(Extracted data entries)
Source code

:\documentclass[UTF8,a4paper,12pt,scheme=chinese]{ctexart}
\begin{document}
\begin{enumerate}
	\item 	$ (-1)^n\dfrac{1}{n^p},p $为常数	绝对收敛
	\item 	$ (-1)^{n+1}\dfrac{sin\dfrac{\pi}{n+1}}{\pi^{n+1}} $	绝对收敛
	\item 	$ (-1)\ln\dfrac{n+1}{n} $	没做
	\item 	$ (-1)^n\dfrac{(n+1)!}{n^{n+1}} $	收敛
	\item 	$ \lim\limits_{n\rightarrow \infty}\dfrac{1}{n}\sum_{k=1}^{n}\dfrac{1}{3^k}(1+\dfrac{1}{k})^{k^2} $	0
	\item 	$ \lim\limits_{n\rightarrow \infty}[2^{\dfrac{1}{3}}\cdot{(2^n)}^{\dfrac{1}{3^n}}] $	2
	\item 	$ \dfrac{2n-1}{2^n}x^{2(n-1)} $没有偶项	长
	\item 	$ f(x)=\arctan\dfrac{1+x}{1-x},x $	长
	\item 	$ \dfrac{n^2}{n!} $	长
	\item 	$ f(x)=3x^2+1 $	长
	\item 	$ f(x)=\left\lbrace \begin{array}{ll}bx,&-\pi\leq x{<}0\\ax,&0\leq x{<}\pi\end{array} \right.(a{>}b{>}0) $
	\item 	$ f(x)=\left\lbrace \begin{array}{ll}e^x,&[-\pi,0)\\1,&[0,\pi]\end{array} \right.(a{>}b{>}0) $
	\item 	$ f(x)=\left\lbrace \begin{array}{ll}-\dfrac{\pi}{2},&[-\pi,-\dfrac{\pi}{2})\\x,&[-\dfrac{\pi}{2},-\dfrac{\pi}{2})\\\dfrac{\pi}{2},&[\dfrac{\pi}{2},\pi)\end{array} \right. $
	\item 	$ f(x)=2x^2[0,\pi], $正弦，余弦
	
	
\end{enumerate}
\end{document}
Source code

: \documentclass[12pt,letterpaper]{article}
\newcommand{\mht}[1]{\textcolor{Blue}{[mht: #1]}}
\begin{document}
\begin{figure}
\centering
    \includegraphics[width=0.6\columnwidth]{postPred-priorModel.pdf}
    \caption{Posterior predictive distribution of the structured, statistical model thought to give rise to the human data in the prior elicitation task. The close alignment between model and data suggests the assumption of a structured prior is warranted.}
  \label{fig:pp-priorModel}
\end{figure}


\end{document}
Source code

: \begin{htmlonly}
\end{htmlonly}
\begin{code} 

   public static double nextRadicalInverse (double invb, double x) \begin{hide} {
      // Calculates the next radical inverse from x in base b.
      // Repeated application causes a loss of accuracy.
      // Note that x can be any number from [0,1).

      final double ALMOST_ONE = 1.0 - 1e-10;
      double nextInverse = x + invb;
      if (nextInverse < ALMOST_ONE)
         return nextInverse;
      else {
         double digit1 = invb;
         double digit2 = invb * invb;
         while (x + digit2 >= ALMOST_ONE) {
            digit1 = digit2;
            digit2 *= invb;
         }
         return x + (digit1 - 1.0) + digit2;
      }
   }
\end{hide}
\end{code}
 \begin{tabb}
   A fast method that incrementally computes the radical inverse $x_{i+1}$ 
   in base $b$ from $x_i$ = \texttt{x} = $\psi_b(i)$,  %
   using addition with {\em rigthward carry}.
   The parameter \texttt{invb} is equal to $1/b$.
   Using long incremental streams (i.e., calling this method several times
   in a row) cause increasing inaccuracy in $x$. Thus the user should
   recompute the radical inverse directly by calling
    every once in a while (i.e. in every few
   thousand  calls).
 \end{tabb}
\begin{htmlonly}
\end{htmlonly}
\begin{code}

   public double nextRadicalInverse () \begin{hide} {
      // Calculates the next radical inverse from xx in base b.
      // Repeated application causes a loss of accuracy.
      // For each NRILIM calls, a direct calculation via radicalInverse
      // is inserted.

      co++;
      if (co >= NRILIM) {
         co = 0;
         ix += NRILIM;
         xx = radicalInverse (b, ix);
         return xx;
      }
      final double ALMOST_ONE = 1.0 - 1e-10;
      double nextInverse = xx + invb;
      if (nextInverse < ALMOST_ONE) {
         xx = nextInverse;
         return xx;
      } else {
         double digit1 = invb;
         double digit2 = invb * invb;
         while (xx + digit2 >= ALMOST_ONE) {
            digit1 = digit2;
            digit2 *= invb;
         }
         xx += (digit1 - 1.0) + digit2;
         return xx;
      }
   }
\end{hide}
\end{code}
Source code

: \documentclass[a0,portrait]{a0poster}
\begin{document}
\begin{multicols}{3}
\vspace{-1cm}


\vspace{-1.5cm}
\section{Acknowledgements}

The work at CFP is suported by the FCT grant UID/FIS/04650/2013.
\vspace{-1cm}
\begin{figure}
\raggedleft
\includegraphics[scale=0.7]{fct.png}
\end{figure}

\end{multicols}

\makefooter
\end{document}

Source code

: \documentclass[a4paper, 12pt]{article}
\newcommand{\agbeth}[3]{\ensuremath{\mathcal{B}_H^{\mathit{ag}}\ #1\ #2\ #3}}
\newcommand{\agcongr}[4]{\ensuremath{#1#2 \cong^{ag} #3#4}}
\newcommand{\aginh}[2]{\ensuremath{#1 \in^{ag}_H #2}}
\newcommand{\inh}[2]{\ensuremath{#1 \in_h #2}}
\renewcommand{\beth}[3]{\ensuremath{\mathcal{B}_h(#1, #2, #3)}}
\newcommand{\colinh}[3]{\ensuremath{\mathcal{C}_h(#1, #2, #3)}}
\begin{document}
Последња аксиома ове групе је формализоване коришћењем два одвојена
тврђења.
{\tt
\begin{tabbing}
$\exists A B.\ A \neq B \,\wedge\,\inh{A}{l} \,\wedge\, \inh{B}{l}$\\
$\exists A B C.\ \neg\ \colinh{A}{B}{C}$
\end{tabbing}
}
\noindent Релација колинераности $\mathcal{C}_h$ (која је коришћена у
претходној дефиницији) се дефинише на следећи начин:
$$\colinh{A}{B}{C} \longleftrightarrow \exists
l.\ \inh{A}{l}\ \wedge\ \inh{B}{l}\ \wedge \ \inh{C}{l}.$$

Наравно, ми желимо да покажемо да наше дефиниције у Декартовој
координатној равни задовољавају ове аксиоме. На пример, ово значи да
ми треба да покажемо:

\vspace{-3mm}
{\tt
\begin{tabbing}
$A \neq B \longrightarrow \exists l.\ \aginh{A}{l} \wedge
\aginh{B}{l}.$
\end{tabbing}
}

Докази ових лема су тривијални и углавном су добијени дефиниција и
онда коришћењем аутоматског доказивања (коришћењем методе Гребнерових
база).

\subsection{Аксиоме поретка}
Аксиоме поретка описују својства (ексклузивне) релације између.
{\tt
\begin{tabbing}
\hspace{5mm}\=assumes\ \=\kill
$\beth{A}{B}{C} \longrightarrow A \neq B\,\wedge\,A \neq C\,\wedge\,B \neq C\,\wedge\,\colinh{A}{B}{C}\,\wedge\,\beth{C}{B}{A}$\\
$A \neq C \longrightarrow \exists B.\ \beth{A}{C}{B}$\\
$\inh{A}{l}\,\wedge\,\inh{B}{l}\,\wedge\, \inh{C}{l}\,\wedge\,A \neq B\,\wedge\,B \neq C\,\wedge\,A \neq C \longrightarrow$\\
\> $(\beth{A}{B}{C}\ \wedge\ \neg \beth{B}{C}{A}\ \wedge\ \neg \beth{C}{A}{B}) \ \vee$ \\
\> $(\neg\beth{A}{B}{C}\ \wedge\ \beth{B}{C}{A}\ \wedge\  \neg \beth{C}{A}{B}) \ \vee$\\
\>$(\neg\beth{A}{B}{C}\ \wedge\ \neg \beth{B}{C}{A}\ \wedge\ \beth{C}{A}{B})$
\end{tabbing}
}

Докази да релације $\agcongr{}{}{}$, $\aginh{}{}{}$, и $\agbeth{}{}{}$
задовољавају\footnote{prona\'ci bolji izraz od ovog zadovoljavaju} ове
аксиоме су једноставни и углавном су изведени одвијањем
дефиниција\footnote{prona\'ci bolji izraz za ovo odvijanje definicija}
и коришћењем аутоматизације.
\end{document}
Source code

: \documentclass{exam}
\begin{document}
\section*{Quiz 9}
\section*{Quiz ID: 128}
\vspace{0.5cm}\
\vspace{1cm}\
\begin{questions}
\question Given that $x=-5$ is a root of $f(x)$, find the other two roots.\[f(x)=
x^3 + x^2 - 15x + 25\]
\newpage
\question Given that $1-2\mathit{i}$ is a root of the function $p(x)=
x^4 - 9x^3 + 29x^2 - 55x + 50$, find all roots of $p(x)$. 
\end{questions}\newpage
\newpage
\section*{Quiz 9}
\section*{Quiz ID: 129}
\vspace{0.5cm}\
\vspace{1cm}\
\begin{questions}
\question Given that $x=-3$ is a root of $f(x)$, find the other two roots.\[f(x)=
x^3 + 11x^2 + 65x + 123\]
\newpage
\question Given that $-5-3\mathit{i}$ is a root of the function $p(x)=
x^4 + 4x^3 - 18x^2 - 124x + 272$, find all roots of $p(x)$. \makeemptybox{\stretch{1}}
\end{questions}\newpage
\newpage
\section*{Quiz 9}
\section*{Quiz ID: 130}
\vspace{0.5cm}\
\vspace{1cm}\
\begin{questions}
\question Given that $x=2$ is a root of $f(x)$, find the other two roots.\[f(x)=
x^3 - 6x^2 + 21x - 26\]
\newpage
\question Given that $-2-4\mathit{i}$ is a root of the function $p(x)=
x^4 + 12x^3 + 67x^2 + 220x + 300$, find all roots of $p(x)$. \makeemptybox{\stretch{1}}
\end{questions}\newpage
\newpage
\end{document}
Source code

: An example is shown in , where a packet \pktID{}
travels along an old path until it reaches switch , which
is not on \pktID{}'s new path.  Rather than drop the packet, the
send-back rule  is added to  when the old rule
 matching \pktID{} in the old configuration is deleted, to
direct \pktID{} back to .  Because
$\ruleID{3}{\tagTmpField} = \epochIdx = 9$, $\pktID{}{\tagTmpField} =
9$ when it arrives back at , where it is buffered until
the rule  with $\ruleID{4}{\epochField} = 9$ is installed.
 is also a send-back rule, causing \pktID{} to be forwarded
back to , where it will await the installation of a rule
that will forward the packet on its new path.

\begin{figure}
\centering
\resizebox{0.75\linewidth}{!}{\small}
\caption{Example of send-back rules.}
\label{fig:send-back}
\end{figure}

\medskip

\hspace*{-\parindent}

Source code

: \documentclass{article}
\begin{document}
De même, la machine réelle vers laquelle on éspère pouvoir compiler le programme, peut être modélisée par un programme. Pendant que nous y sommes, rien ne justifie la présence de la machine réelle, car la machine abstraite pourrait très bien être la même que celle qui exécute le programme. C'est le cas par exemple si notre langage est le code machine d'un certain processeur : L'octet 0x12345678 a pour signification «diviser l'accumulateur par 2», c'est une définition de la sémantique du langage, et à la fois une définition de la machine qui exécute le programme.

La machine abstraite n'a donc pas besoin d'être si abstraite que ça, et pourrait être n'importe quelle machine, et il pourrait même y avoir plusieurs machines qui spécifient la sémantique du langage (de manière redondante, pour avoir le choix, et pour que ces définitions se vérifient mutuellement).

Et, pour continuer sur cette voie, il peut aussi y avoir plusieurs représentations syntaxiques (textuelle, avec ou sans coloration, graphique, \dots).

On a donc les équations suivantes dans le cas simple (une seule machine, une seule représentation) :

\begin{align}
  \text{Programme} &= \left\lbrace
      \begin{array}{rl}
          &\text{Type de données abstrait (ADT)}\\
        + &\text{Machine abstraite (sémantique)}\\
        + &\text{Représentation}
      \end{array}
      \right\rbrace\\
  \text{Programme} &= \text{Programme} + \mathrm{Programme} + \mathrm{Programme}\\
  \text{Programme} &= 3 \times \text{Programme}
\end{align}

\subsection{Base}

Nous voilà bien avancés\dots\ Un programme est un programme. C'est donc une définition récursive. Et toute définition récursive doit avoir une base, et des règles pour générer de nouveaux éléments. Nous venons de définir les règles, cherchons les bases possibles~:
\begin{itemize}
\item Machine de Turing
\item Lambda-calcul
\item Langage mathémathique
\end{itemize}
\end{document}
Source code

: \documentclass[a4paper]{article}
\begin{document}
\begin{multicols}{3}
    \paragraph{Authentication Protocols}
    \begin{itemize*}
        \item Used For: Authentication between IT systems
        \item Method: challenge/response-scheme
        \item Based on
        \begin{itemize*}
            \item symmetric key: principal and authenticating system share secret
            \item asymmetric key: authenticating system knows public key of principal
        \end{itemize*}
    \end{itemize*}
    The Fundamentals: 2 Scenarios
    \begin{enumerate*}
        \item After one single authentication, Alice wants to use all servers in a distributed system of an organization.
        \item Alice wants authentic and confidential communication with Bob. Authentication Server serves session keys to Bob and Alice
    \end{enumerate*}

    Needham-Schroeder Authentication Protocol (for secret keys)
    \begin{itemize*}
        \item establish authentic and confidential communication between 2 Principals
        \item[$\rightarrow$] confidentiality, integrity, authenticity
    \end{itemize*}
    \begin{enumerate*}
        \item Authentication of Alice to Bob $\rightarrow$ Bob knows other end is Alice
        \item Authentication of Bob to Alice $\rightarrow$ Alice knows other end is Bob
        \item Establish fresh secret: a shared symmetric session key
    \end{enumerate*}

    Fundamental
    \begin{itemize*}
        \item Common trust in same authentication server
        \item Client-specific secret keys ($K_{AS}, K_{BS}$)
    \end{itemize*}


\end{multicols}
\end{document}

→ **TRY IT**
Write down exactly the span of lines above from the one containing "while (xx +" to the one containing "The work at", both ends included.

→ **WRITTEN SOLUTION**
         while (xx + digit2 >= ALMOST_ONE) {
            digit1 = digit2;
            digit2 *= invb;
         }
         xx += (digit1 - 1.0) + digit2;
         return xx;
      }
   }
\end{hide}
\end{code}
Source code

: \documentclass[a0,portrait]{a0poster}
\begin{document}
\begin{multicols}{3}
\vspace{-1cm}


\vspace{-1.5cm}
\section{Acknowledgements}

The work at CFP is suported by the FCT grant UID/FIS/04650/2013.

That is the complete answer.